Hexham, Northumberland. 2 September 2004

Rievaulx Abbey was the most important Cistercian abbey in England. It was founded in 1132 by Bernard of Clairvaulx, who was the Abbot of a monastery in France. The Cistercians were an order which preached a simple, ascetic life dedicated to God. They wore white habits, were forbidden luxuries like underwear, and were required to attend several daily services from the early morning to late night.

Yorkshire. August 2004

Fountains Abbey adopted a wide mix of architectural styles. Here, the grand East window of the Abbey Church can be seen behind a rounded Romaneqsue arch in one of the aisles.

 Yorkshire. August 2004



A general view of  Castle Howard. The contrast between the Palladian style (on the right) and the classical is evident. 

Yorkshire. August 2004

York has long been known as a railway town (indeed it is host to the National Railway Museum, which we didn't have time to visit). As in most towns, there is a large hotel next to the railway station but, unlike in many towns, York's still appears to set a high standard. 

August 2004

York City Museum is housed in a fine classical building opposite the castle.

August 2004



A general view of the remains of York castle.

August 2004

Lincoln is the county town of Lincolnshire, the county which forms the Eastern part of central England. Although now it is all too often passed by, in the Middle Ages it was a prosperous trading centre with strong links to Denmark in particular. Which is why the City could afford to build such a big cathedral! The oldest part still visible was built in 1250. It stands on a hill in the City centre, and dominates the surrounding countryside.
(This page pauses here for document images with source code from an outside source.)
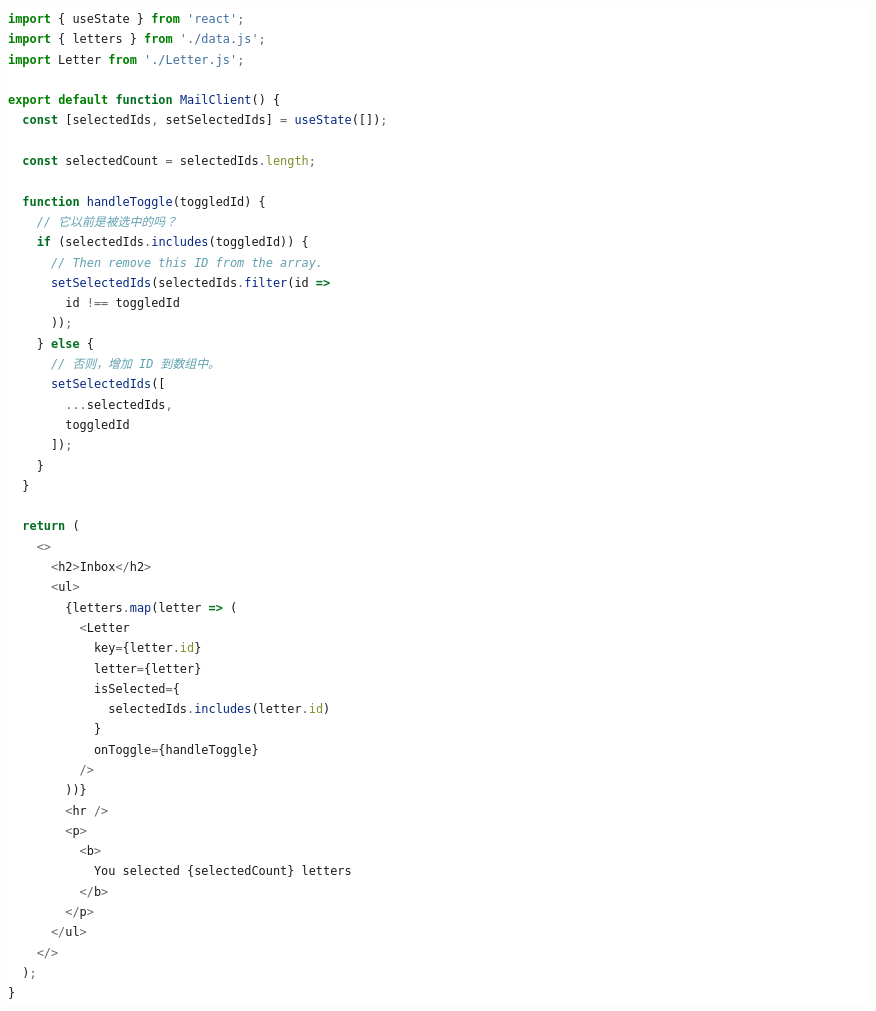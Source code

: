 <Sandpack>

```js App.js
import { useState } from 'react';
import { letters } from './data.js';
import Letter from './Letter.js';

export default function MailClient() {
  const [selectedIds, setSelectedIds] = useState([]);

  const selectedCount = selectedIds.length;

  function handleToggle(toggledId) {
    // 它以前是被选中的吗？
    if (selectedIds.includes(toggledId)) {
      // Then remove this ID from the array.
      setSelectedIds(selectedIds.filter(id =>
        id !== toggledId
      ));
    } else {
      // 否则，增加 ID 到数组中。
      setSelectedIds([
        ...selectedIds,
        toggledId
      ]);
    }
  }

  return (
    <>
      <h2>Inbox</h2>
      <ul>
        {letters.map(letter => (
          <Letter
            key={letter.id}
            letter={letter}
            isSelected={
              selectedIds.includes(letter.id)
            }
            onToggle={handleToggle}
          />
        ))}
        <hr />
        <p>
          <b>
            You selected {selectedCount} letters
          </b>
        </p>
      </ul>
    </>
  );
}
```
Blenheim Palace was designed by John Vanbrugh, ably assisted by Nicholas Hawksmoor. It took many years to complete in the first quarter of the eighteenth century. Inside, it contains many tremendous works of art including paintings, sculpture and furniture, as well as the interior itself.

July 2004

Jedburgh Abbey was founded by King David I of Scotland in 1118 as an Augustinian Priory. It was elevated to the status of an abbey 1147. It was burned as part of the regular border warfare in the early sixteenth century, and ultimately suppressed in 1559. The ruins still dominate the town.